- MATERIAL PROVIDED:
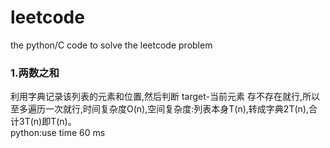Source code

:# leetcode
the python/C code to solve the leetcode problem

### 1.两数之和
利用字典记录该列表的元素和位置,然后判断 target-当前元素 存不存在就行,所以至多遍历一次就行,时间复杂度O(n),空间复杂度:列表本身T(n),转成字典2T(n),合计3T(n)即T(n)。<br/>
python:use time 60 ms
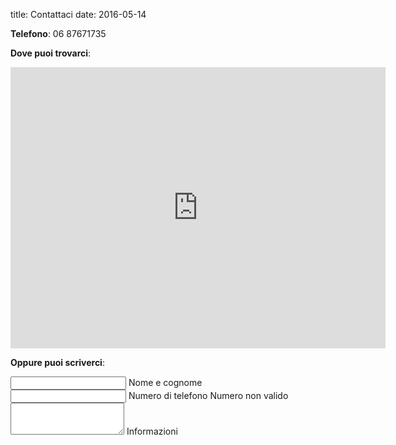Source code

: title: Contattaci
date: 2016-05-14

**Telefono**: 06 87671735

**Dove puoi trovarci**:
<iframe src="https://www.google.com/maps/embed?pb=!1m18!1m12!1m3!1d371.55258448592184!2d12.829079603021205!3d41.84077131757155!2m3!1f0!2f0!3f0!3m2!1i1024!2i768!4f13.1!3m3!1m2!1s0x132f806d4e69148f%3A0x41f50273861d99e4!2sVia+Giuseppe+Calandrelli%2C+47%2C+00039+Zagarolo+RM%2C+Italia!5e0!3m2!1sit!2sus!4v1463476590800" width="600" height="450" frameborder="0" style="border:0" allowfullscreen></iframe><form action="#" method="POST">

**Oppure puoi scriverci**:
<form action="#">
  <div class="mdl-textfield mdl-js-textfield mdl-textfield--floating-label">
    <input class="mdl-textfield__input" type="text" id="name">
    <label class="mdl-textfield__label" for="applicant_name">Nome e cognome</label>
  </div>
  <div class="mdl-textfield mdl-js-textfield mdl-textfield--floating-label">
    <input class="mdl-textfield__input" type="number" pattern="/^([+]39)?((38[{8,9}|0])|(34[{7-9}|0])|(36[6|8|0])|(33[{3-9}|0])|(32[{8,9}]))([\d]{7})$/" id="applicant_phone_number">
    <label class="mdl-textfield__label" for="applicant_phone_number">Numero di telefono</label>
    <span class="mdl-textfield__error">Numero non valido</span>
  </div>
  <div class="mdl-textfield mdl-js-textfield">
    <textarea class="mdl-textfield__input" type="text" rows="3" maxrows="6" id="additional_info"></textarea>
  <label class="mdl-textfield__label" for="schools">Informazioni</label>
</div>
</form>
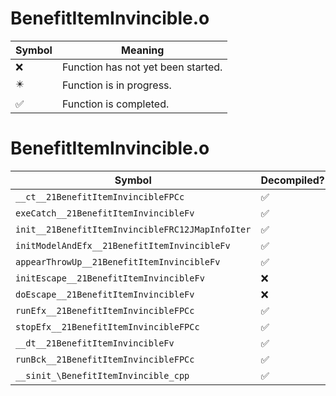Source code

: # BenefitItemInvincible.o
| Symbol | Meaning 
| ------------- | ------------- 
| :x: | Function has not yet been started. 
| :eight_pointed_black_star: | Function is in progress. 
| :white_check_mark: | Function is completed. 


# BenefitItemInvincible.o
| Symbol | Decompiled? |
| ------------- | ------------- |
| `__ct__21BenefitItemInvincibleFPCc` | :white_check_mark: |
| `exeCatch__21BenefitItemInvincibleFv` | :white_check_mark: |
| `init__21BenefitItemInvincibleFRC12JMapInfoIter` | :white_check_mark: |
| `initModelAndEfx__21BenefitItemInvincibleFv` | :white_check_mark: |
| `appearThrowUp__21BenefitItemInvincibleFv` | :white_check_mark: |
| `initEscape__21BenefitItemInvincibleFv` | :x: |
| `doEscape__21BenefitItemInvincibleFv` | :x: |
| `runEfx__21BenefitItemInvincibleFPCc` | :white_check_mark: |
| `stopEfx__21BenefitItemInvincibleFPCc` | :white_check_mark: |
| `__dt__21BenefitItemInvincibleFv` | :white_check_mark: |
| `runBck__21BenefitItemInvincibleFPCc` | :white_check_mark: |
| `__sinit_\BenefitItemInvincible_cpp` | :white_check_mark: |
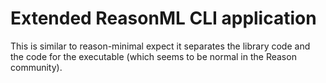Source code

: # Extended ReasonML CLI application

This is similar to reason-minimal expect it separates the library code and
the code for the executable (which seems to be normal in the Reason community).
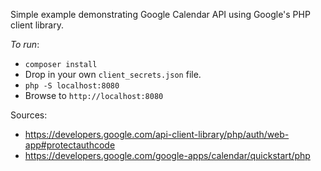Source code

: Simple example demonstrating Google Calendar API using Google's PHP client library.

*To run*:
 - `composer install`
 - Drop in your own `client_secrets.json` file.
 - `php -S localhost:8080`
 - Browse to `http://localhost:8080`

Sources:
 - https://developers.google.com/api-client-library/php/auth/web-app#protectauthcode
 - https://developers.google.com/google-apps/calendar/quickstart/php

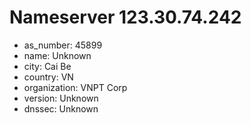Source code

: # Nameserver 123.30.74.242

* as_number: 45899
* name: Unknown
* city: Cai Be
* country: VN
* organization: VNPT Corp
* version: Unknown
* dnssec: Unknown
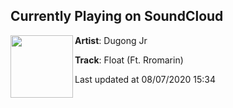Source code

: ## Currently Playing on SoundCloud

[<img align="left" width="100" src="https://i1.sndcdn.com/artworks-K45cOvhaunttTHBN-mhl2Aw-t50x50.jpg">](https://soundcloud.com/dugongjr/float)

**Artist**: Dugong Jr 

**Track**: Float (Ft. Rromarin)

Last updated at 08/07/2020 15:34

- YOUR INSTRUCTIONS: Print the material verbatim; drop the pictures.

- OUTPUT OF THE TASK:
Source code

:# leetcode
the python/C code to solve the leetcode problem

### 1.两数之和
利用字典记录该列表的元素和位置,然后判断 target-当前元素 存不存在就行,所以至多遍历一次就行,时间复杂度O(n),空间复杂度:列表本身T(n),转成字典2T(n),合计3T(n)即T(n)。<br/>
python:use time 60 ms
Source code

: title: Contattaci
date: 2016-05-14

**Telefono**: 06 87671735

**Dove puoi trovarci**:
<iframe src="https://www.google.com/maps/embed?pb=!1m18!1m12!1m3!1d371.55258448592184!2d12.829079603021205!3d41.84077131757155!2m3!1f0!2f0!3f0!3m2!1i1024!2i768!4f13.1!3m3!1m2!1s0x132f806d4e69148f%3A0x41f50273861d99e4!2sVia+Giuseppe+Calandrelli%2C+47%2C+00039+Zagarolo+RM%2C+Italia!5e0!3m2!1sit!2sus!4v1463476590800" width="600" height="450" frameborder="0" style="border:0" allowfullscreen></iframe><form action="#" method="POST">

**Oppure puoi scriverci**:
<form action="#">
  <div class="mdl-textfield mdl-js-textfield mdl-textfield--floating-label">
    <input class="mdl-textfield__input" type="text" id="name">
    <label class="mdl-textfield__label" for="applicant_name">Nome e cognome</label>
  </div>
  <div class="mdl-textfield mdl-js-textfield mdl-textfield--floating-label">
    <input class="mdl-textfield__input" type="number" pattern="/^([+]39)?((38[{8,9}|0])|(34[{7-9}|0])|(36[6|8|0])|(33[{3-9}|0])|(32[{8,9}]))([\d]{7})$/" id="applicant_phone_number">
    <label class="mdl-textfield__label" for="applicant_phone_number">Numero di telefono</label>
    <span class="mdl-textfield__error">Numero non valido</span>
  </div>
  <div class="mdl-textfield mdl-js-textfield">
    <textarea class="mdl-textfield__input" type="text" rows="3" maxrows="6" id="additional_info"></textarea>
  <label class="mdl-textfield__label" for="schools">Informazioni</label>
</div>
</form>
Source code

: # BenefitItemInvincible.o
| Symbol | Meaning 
| ------------- | ------------- 
| :x: | Function has not yet been started. 
| :eight_pointed_black_star: | Function is in progress. 
| :white_check_mark: | Function is completed. 


# BenefitItemInvincible.o
| Symbol | Decompiled? |
| ------------- | ------------- |
| `__ct__21BenefitItemInvincibleFPCc` | :white_check_mark: |
| `exeCatch__21BenefitItemInvincibleFv` | :white_check_mark: |
| `init__21BenefitItemInvincibleFRC12JMapInfoIter` | :white_check_mark: |
| `initModelAndEfx__21BenefitItemInvincibleFv` | :white_check_mark: |
| `appearThrowUp__21BenefitItemInvincibleFv` | :white_check_mark: |
| `initEscape__21BenefitItemInvincibleFv` | :x: |
| `doEscape__21BenefitItemInvincibleFv` | :x: |
| `runEfx__21BenefitItemInvincibleFPCc` | :white_check_mark: |
| `stopEfx__21BenefitItemInvincibleFPCc` | :white_check_mark: |
| `__dt__21BenefitItemInvincibleFv` | :white_check_mark: |
| `runBck__21BenefitItemInvincibleFPCc` | :white_check_mark: |
| `__sinit_\BenefitItemInvincible_cpp` | :white_check_mark: |
Source code

: # Extended ReasonML CLI application

This is similar to reason-minimal expect it separates the library code and
the code for the executable (which seems to be normal in the Reason community).
Source code

: Simple example demonstrating Google Calendar API using Google's PHP client library.

*To run*:
 - `composer install`
 - Drop in your own `client_secrets.json` file.
 - `php -S localhost:8080`
 - Browse to `http://localhost:8080`

Sources:
 - https://developers.google.com/api-client-library/php/auth/web-app#protectauthcode
 - https://developers.google.com/google-apps/calendar/quickstart/php

Source code

: # Nameserver 123.30.74.242

* as_number: 45899
* name: Unknown
* city: Cai Be
* country: VN
* organization: VNPT Corp
* version: Unknown
* dnssec: Unknown
Source code

: ## Currently Playing on SoundCloud

[<img align="left" width="100" src="https://i1.sndcdn.com/artworks-K45cOvhaunttTHBN-mhl2Aw-t50x50.jpg">](https://soundcloud.com/dugongjr/float)

**Artist**: Dugong Jr 

**Track**: Float (Ft. Rromarin)

Last updated at 08/07/2020 15:34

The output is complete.